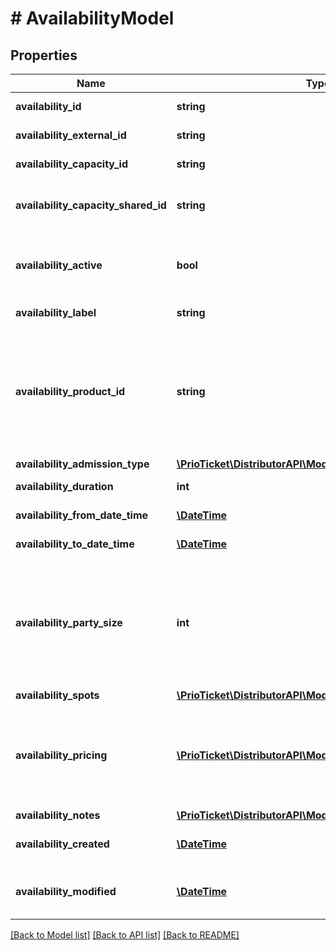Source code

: # # AvailabilityModel

## Properties

Name | Type | Description | Notes
------------ | ------------- | ------------- | -------------
**availability_id** | **string** | The unique ID for this availability slot. | [readonly]
**availability_external_id** | **string** | The unique external ID for this availability slot. | [optional] [readonly]
**availability_capacity_id** | **string** | Availability group / capacity identifier. | [optional] [readonly]
**availability_capacity_shared_id** | **string** | Shared availability / capacity identifier. Only applicable if &#x60;capacity_type:SHARED / COMBINED&#x60;. | [optional]
**availability_active** | **bool** | Whether this availability slot is active (open) or not (closed). This availability cannot be booked if &#x60;availability_active:false&#x60;. | [default to true]
**availability_label** | **string** | Optional label for this availability slot. | [optional]
**availability_product_id** | **string** | The product linked to this availability slot.  &gt; In case you are requesting the availability for a main combi product (&#x60;product_combi: true&#x60;) or a cluster product (&#x60;product_cluster:true&#x60;) and &#x60;sub_products_depth: &gt; 0&#x60; all sub-product availabilities will be returned as well. | [optional]
**availability_admission_type** | [**\PrioTicket\DistributorAPI\Models\ProductAdmissionType**](ProductAdmissionType.md) |  | [optional]
**availability_duration** | **int** | Duration of the timeslot in seconds | [optional]
**availability_from_date_time** | [**\DateTime**](\DateTime.md) | The starting date and time of the activity availability slot. |
**availability_to_date_time** | [**\DateTime**](\DateTime.md) | The till date and time of the activity availability slot. | [optional]
**availability_party_size** | **int** | The party size that can be accommodated during this time slot. A restaurant can be associated with multiple slots for the same time, each specifying a different party_size, if for instance 2, 3, or 4 people can be seated with a reservation.  Only applicable for selected merchants. | [optional]
**availability_spots** | [**\PrioTicket\DistributorAPI\Models\AvailabilitySpots**](AvailabilitySpots.md) |  | [optional]
**availability_pricing** | [**\PrioTicket\DistributorAPI\Models\AvailabilityPrice[]**](AvailabilityPrice.md) | Daily / Dynamic Pricing, only returned in case &#x60;product_daily_pricing:true&#x60; or &#x60;product_dynamic_pricing:true&#x60; for this product.  Please note that in case both are enabled, the combined difference will be returned. | [optional]
**availability_notes** | [**\PrioTicket\DistributorAPI\Models\Note[]**](Note.md) | Availability notes. | [optional]
**availability_created** | [**\DateTime**](\DateTime.md) | The date on which the availability slot has been created. |
**availability_modified** | [**\DateTime**](\DateTime.md) | The date on which this availability slot has been modified (Capacity and Configuration). |

[[Back to Model list]](../../README.md#models) [[Back to API list]](../../README.md#endpoints) [[Back to README]](../../README.md)
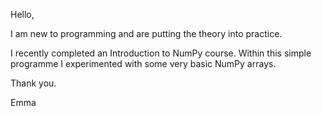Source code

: Hello,

I am new to programming and are putting the theory into practice.

I recently completed an Introduction to NumPy course.  Within this simple programme I experimented with some very basic NumPy arrays.

Thank you.

Emma
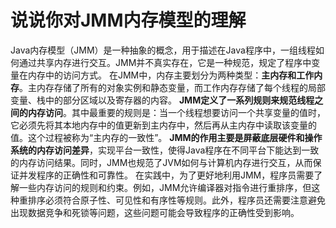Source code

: # 说说你对JMM内存模型的理解
Java内存模型（JMM）是一种抽象的概念，用于描述在Java程序中，一组线程如何通过共享内存进行交互。JMM并不真实存在，它是一种规范，规定了程序中变量在内存中的访问方式。
在JMM中，内存主要划分为两种类型：**主内存和工作内存**。主内存存储了所有的对象实例和静态变量，而工作内存存储了每个线程的局部变量、栈中的部分区域以及寄存器的内容。
**JMM定义了一系列规则来规范线程之间的内存访问**。其中最重要的规则是：当一个线程想要访问一个共享变量的值时，它必须先将其本地内存中的值更新到主内存中，然后再从主内存中读取该变量的值。这个过程被称为“主内存的一致性”。
**JMM的作用主要是屏蔽底层硬件和操作系统的内存访问差异**，实现平台一致性，使得Java程序在不同平台下能达到一致的内存访问结果。同时，JMM也规范了JVM如何与计算机内存进行交互，从而保证并发程序的正确性和可靠性。
在实践中，为了更好地利用JMM，程序员需要了解一些内存访问的规则和约束。例如，JMM允许编译器对指令进行重排序，但这种重排序必须符合原子性、可见性和有序性等规则。此外，程序员还需要注意避免出现数据竞争和死锁等问题，这些问题可能会导致程序的正确性受到影响。
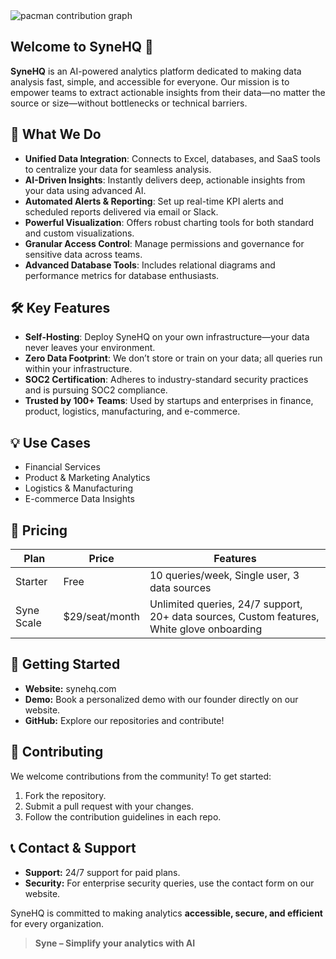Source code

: <picture>
  <source media="(prefers-color-scheme: dark)" srcset="https://raw.githubusercontent.com/synehq/synehq/output/pacman-contribution-graph-dark.svg">
  <source media="(prefers-color-scheme: light)" srcset="https://raw.githubusercontent.com/synehq/synehq/output/pacman-contribution-graph.svg">
  <img alt="pacman contribution graph" src="https://raw.githubusercontent.com/synehq/synehq/output/pacman-contribution-graph.svg">
</picture>

## Welcome to SyneHQ 👋

**SyneHQ** is an AI-powered analytics platform dedicated to making data analysis fast, simple, and accessible for everyone. Our mission is to empower teams to extract actionable insights from their data—no matter the source or size—without bottlenecks or technical barriers.

## 🚀 What We Do

- **Unified Data Integration**: Connects to Excel, databases, and SaaS tools to centralize your data for seamless analysis.
- **AI-Driven Insights**: Instantly delivers deep, actionable insights from your data using advanced AI.
- **Automated Alerts & Reporting**: Set up real-time KPI alerts and scheduled reports delivered via email or Slack.
- **Powerful Visualization**: Offers robust charting tools for both standard and custom visualizations.
- **Granular Access Control**: Manage permissions and governance for sensitive data across teams.
- **Advanced Database Tools**: Includes relational diagrams and performance metrics for database enthusiasts.

## 🛠️ Key Features

- **Self-Hosting**: Deploy SyneHQ on your own infrastructure—your data never leaves your environment.
- **Zero Data Footprint**: We don’t store or train on your data; all queries run within your infrastructure.
- **SOC2 Certification**: Adheres to industry-standard security practices and is pursuing SOC2 compliance.
- **Trusted by 100+ Teams**: Used by startups and enterprises in finance, product, logistics, manufacturing, and e-commerce.

## 💡 Use Cases

- Financial Services
- Product & Marketing Analytics
- Logistics & Manufacturing
- E-commerce Data Insights

## 💸 Pricing

| Plan         | Price             | Features                                                  |
|--------------|-------------------|-----------------------------------------------------------|
| Starter      | Free              | 10 queries/week, Single user, 3 data sources              |
| Syne Scale   | $29/seat/month    | Unlimited queries, 24/7 support, 20+ data sources, Custom features, White glove onboarding |

## 🏁 Getting Started

- **Website:** synehq.com
- **Demo:** Book a personalized demo with our founder directly on our website.
- **GitHub:** Explore our repositories and contribute!

## 🤝 Contributing

We welcome contributions from the community! To get started:

1. Fork the repository.
2. Submit a pull request with your changes.
3. Follow the contribution guidelines in each repo.

## 📞 Contact & Support

- **Support:** 24/7 support for paid plans.
- **Security:** For enterprise security queries, use the contact form on our website.

SyneHQ is committed to making analytics **accessible, secure, and efficient** for every organization.

> **Syne – Simplify your analytics with AI**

------------------------------

__WORK INSTRUCTION__: From the material above, set down exactly the lines starting at the one with "identifier. | [optional] [readonly]" and ending at the one with "well. | [optional]", end lines included.

__OUTPUT OF THE TASK__:
**availability_capacity_id** | **string** | Availability group / capacity identifier. | [optional] [readonly]
**availability_capacity_shared_id** | **string** | Shared availability / capacity identifier. Only applicable if &#x60;capacity_type:SHARED / COMBINED&#x60;. | [optional]
**availability_active** | **bool** | Whether this availability slot is active (open) or not (closed). This availability cannot be booked if &#x60;availability_active:false&#x60;. | [default to true]
**availability_label** | **string** | Optional label for this availability slot. | [optional]
**availability_product_id** | **string** | The product linked to this availability slot.  &gt; In case you are requesting the availability for a main combi product (&#x60;product_combi: true&#x60;) or a cluster product (&#x60;product_cluster:true&#x60;) and &#x60;sub_products_depth: &gt; 0&#x60; all sub-product availabilities will be returned as well. | [optional]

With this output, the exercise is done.